Todd’s wife, Emma, who lived outside Ft. Campbell in Tennessee had already been notified. I would have to call my husband and tell him by phone as well as Todd’s brother and two sisters. By that evening our family was congregated together at our home preparing to journey to Dover, Delaware the next morning. There, we would meet up with Todd’s wife, Emma and baby Kiley. And there, we would witness the dignified transfer of Todd returning to American soil.
September 10th was a dreary, grey morning as we drove to Dover. We were escorted out to the tarmac. Chairs were brought for Emma and myself. The cold, hard elevated conveyor machine high above the ground slid Todd’s flag draped coffin from the transport area of the plane. The General knelt to say a prayer at Todd’s coffin. The sun broke through the clouds and I felt the comfort of a warm brilliant light and a first sense of peace.
Losing a loved one is always hard. Losing a child unexpectedly is inconceivably difficult. Although time helps the mending, the heartache for the dreams you share for your child are just a memory away.
I am a Gold Star Mom
On September 11, two days after Todd’s death, we received word that the Veterans Society of The College of William and Mary, in Williamsburg, VA, where Todd had graduated, would lay a wreath next to the 9/11 wreath in honor of his ultimate sacrifice.

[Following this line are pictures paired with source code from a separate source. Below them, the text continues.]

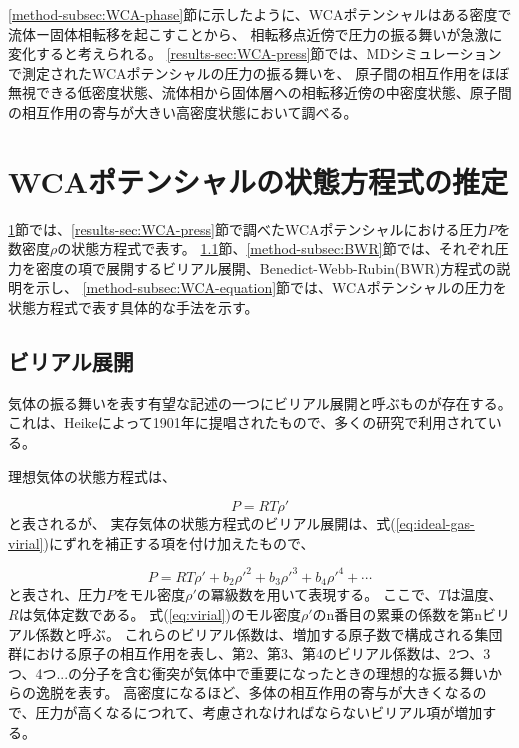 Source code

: \documentclass[titlepage]{jsreport}
\begin{document}
{{{\ref{method-subsec:WCA-phase}節に示したように、WCAポテンシャルはある密度で流体ー固体相転移を起こすことから、
相転移点近傍で圧力の振る舞いが急激に変化すると考えられる。
\ref{results-sec:WCA-press}節では、MDシミュレーションで測定されたWCAポテンシャルの圧力の振る舞いを、
原子間の相互作用をほぼ無視できる低密度状態、流体相から固体層への相転移近傍の中密度状態、原子間の相互作用の寄与が大きい高密度状態において調べる。

\section{WCAポテンシャルの状態方程式の推定}\label{method-sec:WCA-equation}
\ref{method-sec:WCA-equation}節では、\ref{results-sec:WCA-press}節で調べたWCAポテンシャルにおける圧力$P$を数密度$\rho$の状態方程式で表す。
\ref{method-subsec:virial}節、\ref{method-subsec:BWR}節では、それぞれ圧力を密度の項で展開するビリアル展開、Benedict-Webb-Rubin(BWR)方程式の説明を示し、
\ref{method-subsec:WCA-equation}節では、WCAポテンシャルの圧力を状態方程式で表す具体的な手法を示す。

\subsection{ビリアル展開}\label{method-subsec:virial}
気体の振る舞いを表す有望な記述の一つにビリアル展開と呼ぶものが存在する。
これは、Heikeによって1901年に提唱されたもの\cite{virial-Heike}で、多くの研究で利用されている\cite{virial-expansion-example1,virial-expansion-example2,virial-expansion-example3}。

理想気体の状態方程式は、

\large
\begin{equation}
P=RT{\rho}' \label{eq:ideal-gas-virial}
\end{equation}
\normalsize
と表されるが、
実存気体の状態方程式のビリアル展開は、式(\ref{eq:ideal-gas-virial})にずれを補正する項を付け加えたもので、

\large
\begin{equation}
P=RT{\rho}'+b_2{{\rho}'}^2+b_3{{\rho}'}^3+b_4{{\rho}'}^4+\cdots \label{eq:virial}
\end{equation}
\normalsize
と表され、圧力$P$をモル密度${\rho}'$の冪級数を用いて表現する。
ここで、$T$は温度、$R$は気体定数である。
式(\ref{eq:virial})のモル密度${\rho}'$のn番目の累乗の係数を第nビリアル係数と呼ぶ\cite{virial-expansion}。
これらのビリアル係数は、増加する原子数で構成される集団群における原子の相互作用を表し、第2、第3、第4のビリアル係数は、2つ、3つ、4つ...の分子を含む衝突が気体中で重要になったときの理想的な振る舞いからの逸脱を表す。
高密度になるほど、多体の相互作用の寄与が大きくなるので、圧力が高くなるにつれて、考慮されなければならないビリアル項が増加する\cite{virial-Heike}。

}}}
\end{document}
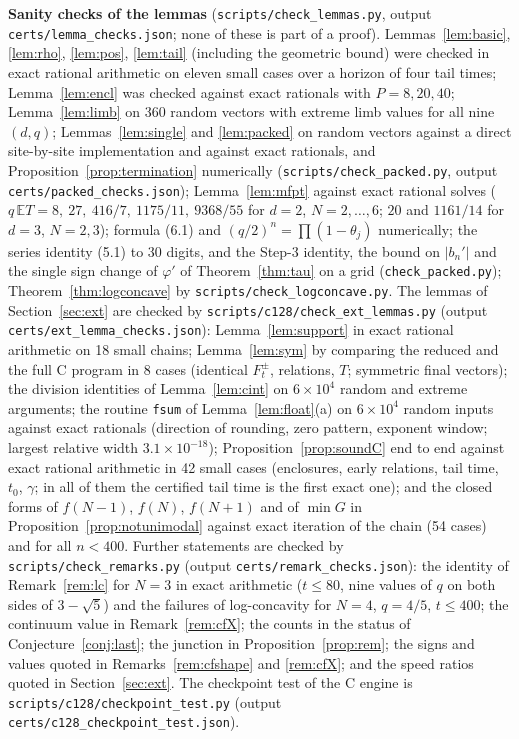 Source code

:\documentclass[11pt,a4paper]{article}
\theoremstyle{definition}
\theoremstyle{remark}
\begin{document}
\textbf{Sanity checks of the lemmas} (\texttt{scripts/check\_lemmas.py}, output \texttt{certs/lemma\_checks.json}; none of these is part of a proof). Lemmas~\ref{lem:basic}, \ref{lem:rho}, \ref{lem:pos}, \ref{lem:tail} (including the geometric bound) were checked in exact rational arithmetic on eleven small cases over a horizon of four tail times; Lemma~\ref{lem:encl} was checked against exact rationals with $P=8,20,40$; Lemma~\ref{lem:limb} on 360 random vectors with extreme limb values for all nine $(d,q)$; Lemmas~\ref{lem:single} and \ref{lem:packed} on random vectors against a direct site-by-site implementation and against exact rationals, and Proposition~\ref{prop:termination} numerically (\texttt{scripts/check\_packed.py}, output \texttt{certs/packed\_checks.json}); Lemma~\ref{lem:mfpt} against exact rational solves ($q\,\mathbb E T=8,\ 27,\ 416/7,\ 1175/11,\ 9368/55$ for $d=2$, $N=2,\dots,6$; $20$ and $1161/14$ for $d=3$, $N=2,3$); formula (6.1) and $(q/2)^n=\prod(1-\theta_j)$ numerically; the series identity (5.1) to $30$ digits, and the Step-3 identity, the bound on $|b_n'|$ and the single sign change of $\varphi'$ of Theorem~\ref{thm:tau} on a grid (\texttt{check\_packed.py}); Theorem~\ref{thm:logconcave} by \texttt{scripts/check\_logconcave.py}. The lemmas of Section~\ref{sec:ext} are checked by \texttt{scripts/c128/check\_ext\_lemmas.py} (output \texttt{certs/ext\_lemma\_checks.json}): Lemma~\ref{lem:support} in exact rational arithmetic on 18 small chains; Lemma~\ref{lem:sym} by comparing the reduced and the full C program in 8 cases (identical $F^\pm_t$, relations, $T$; symmetric final vectors); the division identities of Lemma~\ref{lem:cint} on $6\times10^4$ random and extreme arguments; the routine \texttt{fsum} of Lemma~\ref{lem:float}(a) on $6\times10^4$ random inputs against exact rationals (direction of rounding, zero pattern, exponent window; largest relative width $3.1\times10^{-18}$); Proposition~\ref{prop:soundC} end to end against exact rational arithmetic in 42 small cases (enclosures, early relations, tail time, $t_0$, $\gamma$; in all of them the certified tail time is the first exact one); and the closed forms of $f(N-1)$, $f(N)$, $f(N+1)$ and of $\min G$ in Proposition~\ref{prop:notunimodal} against exact iteration of the chain (54 cases) and for all $n<400$. Further statements are checked by \texttt{scripts/check\_remarks.py} (output \texttt{certs/remark\_checks.json}): the identity of Remark~\ref{rem:lc} for $N=3$ in exact arithmetic ($t\le80$, nine values of $q$ on both sides of $3-\sqrt5$) and the failures of log-concavity for $N=4$, $q=4/5$, $t\le400$; the continuum value in Remark~\ref{rem:cfX}; the counts in the status of Conjecture~\ref{conj:last}; the junction in Proposition~\ref{prop:rem}; the signs and values quoted in Remarks~\ref{rem:cfshape} and \ref{rem:cfX}; and the speed ratios quoted in Section~\ref{sec:ext}. The checkpoint test of the C engine is \texttt{scripts/c128/checkpoint\_test.py} (output \texttt{certs/c128\_checkpoint\_test.json}).
\end{document}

Todd’s life was altered by the events of 9/11. As a senior in high school, with so much confidence, and the world ahead of him, he vowed that he would make a difference to our country. He vowed that he would see that terrorism was kept at bay and would not reach the shores of our country again.
In 2008, Todd graduated from William and Mary, summa cum laude and Phi Beta Kappa. He was commissioned into the Army through the College ROTC program. He was ranked 36th among 4,000 ROTC cadets in the nation. He went on to Officer Basic School and then on to Advanced training where he became one of the elite Rangers. He was hand chosen to be assigned to the famous 101st Airborne Air Assault Division—The Screaming Eagles.
In August of 2009, Todd became a father. Later from Afghanistan, Todd wrote a fortuitous letter to his daughter, Kiley: “…You are truly a gift from God. The best day of my life was the day you were born…My life was not complete until you were born…”
As an Infantry Officer, Todd was deployed to Afghanistan in May of 2010; and much to his dismay was given the cushy job as Executive Officer.
Those Screaming Eagles were fighting a tough and relentless fight in the Arghandab Valley of Afghanistan, an area where the Taliban was deeply rooted and the terrain challenging. The local villagers lived in fear of the Taliban. They were denied access to tend their pomegranate orchards. The 1/320th Artillery Unit was having tough battles fighting an infantry war. As an infantry 1st LT, Todd volunteered to train and lead those men.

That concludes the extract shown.